De regreso a casa le robaron a su padre. Fue un ataque sórdido, sin épica ni poesía. Un latrocinio traicionero que no permitió un adiós decente, menos aún el aprovisionamiento de los seres queridos. St. Michael pasó a manos del párroco sucesor y una familia ajena ocupó la casa de su infancia. La viuda y huérfana del pastor fallecido quedaron desprotegidas. Habría acechado la indigencia de no ser porque una alma compasiva les cedió una vivienda discreta en las afueras del pueblo. La generosidad del pueblo no se detuvo en este gesto; feligreses y viejos amigos las siguieron avituallando de modo regular.
Era un golpe cruel para el orgullo de Lucy. Convertirse en objeto de la caridad ajena cuando la habían educado para ser sujeto resultaba un sapo difícil de digerir.
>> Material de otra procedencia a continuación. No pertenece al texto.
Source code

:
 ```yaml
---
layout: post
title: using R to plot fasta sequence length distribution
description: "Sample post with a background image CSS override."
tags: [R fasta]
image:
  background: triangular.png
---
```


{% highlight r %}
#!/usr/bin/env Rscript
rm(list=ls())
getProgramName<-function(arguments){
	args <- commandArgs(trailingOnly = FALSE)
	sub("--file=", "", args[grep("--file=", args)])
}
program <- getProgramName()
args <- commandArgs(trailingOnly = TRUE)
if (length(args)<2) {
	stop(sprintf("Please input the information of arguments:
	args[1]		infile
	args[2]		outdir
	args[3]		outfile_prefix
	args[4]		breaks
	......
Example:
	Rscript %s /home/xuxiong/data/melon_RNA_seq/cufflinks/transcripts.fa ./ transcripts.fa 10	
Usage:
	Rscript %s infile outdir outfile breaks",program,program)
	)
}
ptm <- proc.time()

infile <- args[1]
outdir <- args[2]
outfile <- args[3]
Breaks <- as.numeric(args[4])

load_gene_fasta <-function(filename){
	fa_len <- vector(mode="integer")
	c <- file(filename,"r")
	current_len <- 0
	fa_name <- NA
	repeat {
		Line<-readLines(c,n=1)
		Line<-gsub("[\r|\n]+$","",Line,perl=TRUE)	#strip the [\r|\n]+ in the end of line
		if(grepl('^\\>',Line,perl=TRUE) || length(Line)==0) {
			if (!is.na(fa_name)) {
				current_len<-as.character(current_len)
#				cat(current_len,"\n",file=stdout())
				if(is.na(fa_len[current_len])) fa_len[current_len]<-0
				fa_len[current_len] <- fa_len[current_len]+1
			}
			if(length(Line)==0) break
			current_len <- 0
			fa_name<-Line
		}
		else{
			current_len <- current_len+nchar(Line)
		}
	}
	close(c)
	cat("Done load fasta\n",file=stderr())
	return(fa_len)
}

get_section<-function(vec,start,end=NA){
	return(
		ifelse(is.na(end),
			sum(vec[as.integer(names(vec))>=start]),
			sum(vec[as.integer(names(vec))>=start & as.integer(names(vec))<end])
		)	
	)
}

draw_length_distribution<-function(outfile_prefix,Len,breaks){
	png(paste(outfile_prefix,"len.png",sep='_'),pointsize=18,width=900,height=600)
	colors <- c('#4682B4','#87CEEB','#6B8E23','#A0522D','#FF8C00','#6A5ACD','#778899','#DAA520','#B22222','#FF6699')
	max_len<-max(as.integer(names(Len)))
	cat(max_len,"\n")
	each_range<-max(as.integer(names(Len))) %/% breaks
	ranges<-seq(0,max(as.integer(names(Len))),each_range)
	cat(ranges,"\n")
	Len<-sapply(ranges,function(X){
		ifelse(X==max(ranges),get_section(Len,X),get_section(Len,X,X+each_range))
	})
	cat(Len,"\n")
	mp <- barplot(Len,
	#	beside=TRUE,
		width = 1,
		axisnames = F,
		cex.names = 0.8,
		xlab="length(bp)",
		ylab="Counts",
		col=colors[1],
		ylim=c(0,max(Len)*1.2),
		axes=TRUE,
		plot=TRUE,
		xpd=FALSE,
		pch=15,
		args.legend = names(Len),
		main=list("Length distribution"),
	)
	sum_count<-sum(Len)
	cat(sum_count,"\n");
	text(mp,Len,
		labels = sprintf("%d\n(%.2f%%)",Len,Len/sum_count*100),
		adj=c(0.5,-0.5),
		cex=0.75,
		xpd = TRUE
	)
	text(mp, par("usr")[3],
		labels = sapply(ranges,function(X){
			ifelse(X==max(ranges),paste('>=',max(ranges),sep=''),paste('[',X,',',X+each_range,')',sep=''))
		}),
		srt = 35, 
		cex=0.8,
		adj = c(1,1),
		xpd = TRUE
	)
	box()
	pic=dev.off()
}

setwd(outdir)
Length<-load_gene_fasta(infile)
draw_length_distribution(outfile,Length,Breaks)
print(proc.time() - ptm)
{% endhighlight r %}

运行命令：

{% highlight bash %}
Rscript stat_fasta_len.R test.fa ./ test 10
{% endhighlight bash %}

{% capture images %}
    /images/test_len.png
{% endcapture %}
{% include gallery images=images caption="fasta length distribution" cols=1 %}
Y su madre no aligeró la aspereza de la ingestión. Incluso en sus buenos tiempos siempre había sido un pandemonio de quejas. Enfrentó la nueva pobreza como si ésta fuera una ofensa personal. Y arrastró el agravio hasta el fin de sus días, colgada de la vida de su hija, no como una ancla en puerto seguro, sino como un lastre gravoso.
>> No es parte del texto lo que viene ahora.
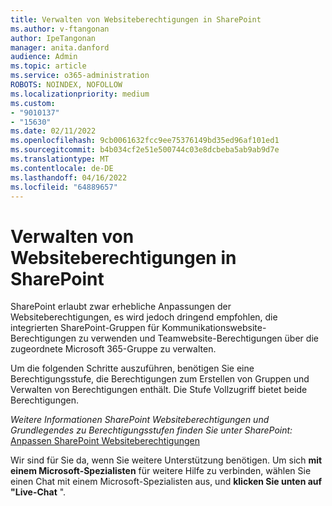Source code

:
 ```yaml
---
title: Verwalten von Websiteberechtigungen in SharePoint
ms.author: v-ftangonan
author: IpeTangonan
manager: anita.danford
audience: Admin
ms.topic: article
ms.service: o365-administration
ROBOTS: NOINDEX, NOFOLLOW
ms.localizationpriority: medium
ms.custom:
- "9010137"
- "15630"
ms.date: 02/11/2022
ms.openlocfilehash: 9cb0061632fcc9ee75376149bd35ed96af101ed1
ms.sourcegitcommit: b4b034cf2e51e500744c03e8dcbeba5ab9ab9d7e
ms.translationtype: MT
ms.contentlocale: de-DE
ms.lasthandoff: 04/16/2022
ms.locfileid: "64889657"
---
```

# <a name="managing-site-permission-in-sharepoint"></a>Verwalten von Websiteberechtigungen in SharePoint

SharePoint erlaubt zwar erhebliche Anpassungen der Websiteberechtigungen, es wird jedoch dringend empfohlen, die integrierten SharePoint-Gruppen für Kommunikationswebsite-Berechtigungen zu verwenden und Teamwebsite-Berechtigungen über die zugeordnete Microsoft 365-Gruppe zu verwalten.

Um die folgenden Schritte auszuführen, benötigen Sie eine Berechtigungsstufe, die Berechtigungen zum Erstellen von Gruppen und Verwalten von Berechtigungen enthält. Die Stufe Vollzugriff bietet beide Berechtigungen.

*Weitere Informationen SharePoint Websiteberechtigungen und Grundlegendes zu Berechtigungsstufen finden Sie unter SharePoint:*
[Anpassen SharePoint Websiteberechtigungen](https://docs.microsoft.com/sharepoint/customize-sharepoint-site-permissions)

Wir sind für Sie da, wenn Sie weitere Unterstützung benötigen. Um sich **mit einem Microsoft-Spezialisten** für weitere Hilfe zu verbinden, wählen Sie einen Chat mit einem Microsoft-Spezialisten aus, und **klicken Sie unten auf "Live-Chat** ".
El objetivo natural de toda muchacha era el matrimonio, y algo hubo de ello. Poco antes de la orfandad se había insinuado un posible pretendiente. Iniciaba carrera en la Marina y no carecía de atractivos. Los oficiales viajaban con sus esposas, la exploración de mundos desconocidos debió de haber ilusionado a Lucy. Es posible que la relación hubiera cuajado. Pero la repentina desposesión y la carga materna dibujaron un panorama en exceso complicado para un joven que aspiraba a convertirse en héroe, no en tierra sino en alta mar.
Plenty of fish in the sea
, el mar está lleno de peces, se dijo. Su figura empequeñeció a una velocidad inusitada, muy pronto se esfumó en ruta hacia horizontes más prometedores.